Original Article Title: Monthly Outlook: Debunking the Seasonality Myth
Original Article Authors: David Duong, Global Research Director at Coinbase; Colin Basco, Research Assistant at Coinbase
Translation: xiaozou, Golden Finance
We predict a strong start to the cryptocurrency market in the fourth quarter of 2025, driven by ample liquidity, favorable macro backdrop, and supportive regulatory developments, with Bitcoin poised to outperform.
The ongoing technical demand from Digital Asset Treasuries (DATs) is expected to continue to underpin the cryptocurrency market, even as the industry enters a competitive "player versus player" phase.
Our research indicates that historical monthly seasonality patterns, particularly the "September Effect," have not been a significant or reliable predictor of cryptocurrency market performance.
We believe the cryptocurrency bull market still has room to run in the early fourth quarter of 2025, propelled by a resilient liquidity environment, favorable macro backdrop, and supportive regulatory dynamics. We see Bitcoin, in particular, as likely to continue to outperform market expectations, benefiting directly from existing macro tailwinds. In other words, unless there is a sharp move in energy prices (or other factors that could negatively impact the inflationary trend), the immediate risk to the U.S. monetary policy path is actually quite low. Meanwhile, the technical demand from Digital Asset Treasuries (DATs) should continue to provide strong support for the cryptocurrency market.
However, seasonal concerns continue to haunt the cryptocurrency space – historically, Bitcoin saw September sell-offs against the U.S. Dollar for six consecutive years from 2017 to 2022. Although this trend led many investors to believe that seasonal factors significantly influence cryptocurrency market performance, this assumption was debunked in 2023 and 2024. In fact, our research shows that the small sample size and potentially wide outcome distribution limit the statistical significance of such seasonal indicators.
A more critical question for the cryptocurrency market is: Are we in the early or late stage of the DAT cycle? As of September 10, public DATs hold over 1 million BTC (110 billion USD), 4.9 million ETH (21.3 billion USD), and 8.9 million SOL (1.8 billion USD), with latecomers starting to target lower-tier altcoins on the risk curve. We believe we are currently in the "player versus player" (PvP) stage of the cycle, which will continue to drive funds towards large-cap cryptocurrency assets. However, this also likely signals the imminent entry of smaller DAT participants into the consolidation phase.
Earlier this year, we suggested that the crypto market would bottom out in the first half of 2025 and reach a new all-time high in the second half of 2025. This was a contrarian view at the time—market participants were worried about a potential recession, questioned whether the price increases meant an irrational market surge, and were concerned about the sustainability of any recovery. However, we found these views to be misleading, so we returned to our unique macro outlook perspective.
As we enter the fourth quarter, we maintain an optimistic outlook for the crypto market, expecting continued strong liquidity, a favorable macroeconomic environment, and supportive regulatory progress. In terms of monetary policy, we expect the Federal Reserve to cut interest rates on September 17 and October 29, as the US labor market has provided strong evidence of softness. We believe this will not only not form a local peak but rather activate sidelined capital. In fact, in August, we pointed out that the rate cuts could prompt a significant portion of the $7.4 trillion in money market fund assets to end their wait-and-see stance.
However, a significant shift in the current inflation trajectory (such as an increase in energy prices) poses a risk to this outlook. (Note: We believe that the actual risks posed by tariffs are much lower than some views have assessed.) However, OPEC+ has recently agreed to increase oil production again, and global oil demand is showing signs of slowing down. Nevertheless, the prospect of further sanctions on Russia could also push up oil prices. Currently, we do not expect oil prices to break through the threshold that would push the economic situation into a stagflationary range.
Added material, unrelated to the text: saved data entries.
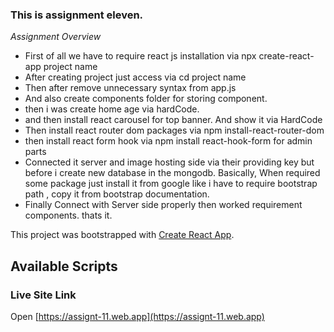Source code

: ### This is assignment eleven. 

_Assignment Overview_
- First of all we have to require react js installation via npx create-react-app project name
- After creating project just access via cd project name 
- Then after remove unnecessary syntax from app.js
- And also create components folder for storing component.
- then i was create home age via hardCode.
- and then install react carousel for top banner. And show it via HardCode
- Then install react router dom packages via npm install-react-router-dom
- then install react form hook via npm install react-hook-form for admin parts
- Connected it server and image hosting side via their providing key but before i create new database in the mongodb. Basically, When required some package just install it from google like i have to require bootstrap path , copy it from bootstrap documentation.
- Finally Connect with Server side properly then worked requirement components. thats it.

This project was bootstrapped with [Create React App](https://github.com/facebook/create-react-app).

## Available Scripts


### Live Site Link
Open [https://assignt-11.web.app](https://assignt-11.web.app)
On the other hand, we believe that the technical demands of Digital Asset Treasuries (DATs) are expected to continue to support the crypto market. In fact, the DAT phenomenon has reached a critical turning point. We are neither in the early adoption stage of the past 6-9 months nor do we believe we are nearing the end of the cycle. In fact, we have entered what is known as the "Player versus Player" (PvP) phase—a competitive stage where success increasingly depends on execution, differentiated strategies, and timing, rather than simply replicating MicroStrategy's operational model.
Indeed, early movers like MicroStrategy once enjoyed a significant Net Asset Value (NAV) premium, but competitive pressures, execution risks, and regulatory constraints have led to a compression of mNAV (market cap-to-NAV ratio). We believe the scarcity premium that early adopters benefited from has now dissipated. Nevertheless, DATs focused on Bitcoin currently hold over 1 million BTC, representing approximately 5% of the circulating supply of the token. Similarly, top ETH-focused DATs collectively hold around 4.9 million ETH (worth $21.3 billion), accounting for over 4% of the total ETH circulating supply.
Figure 1. ETH Specialized Digital Asset Treasury Continues Accelerated Acquisition Trend
In August, the Financial Times reported that 154 U.S. listed companies had raised approximately $98.4 billion by 2025 for the purchase of crypto assets, a significant increase from the $33.6 billion raised by the top 10 companies earlier this year (based on Architect Partners data). Capital investments in other tokens are also growing, especially in SOL and other alternative tokens. (Forward Industries recently raised $1.65 billion to establish a SOL-based digital asset treasury, with support from Galaxy Digital, Jump Crypto, and Multicoin Capital.)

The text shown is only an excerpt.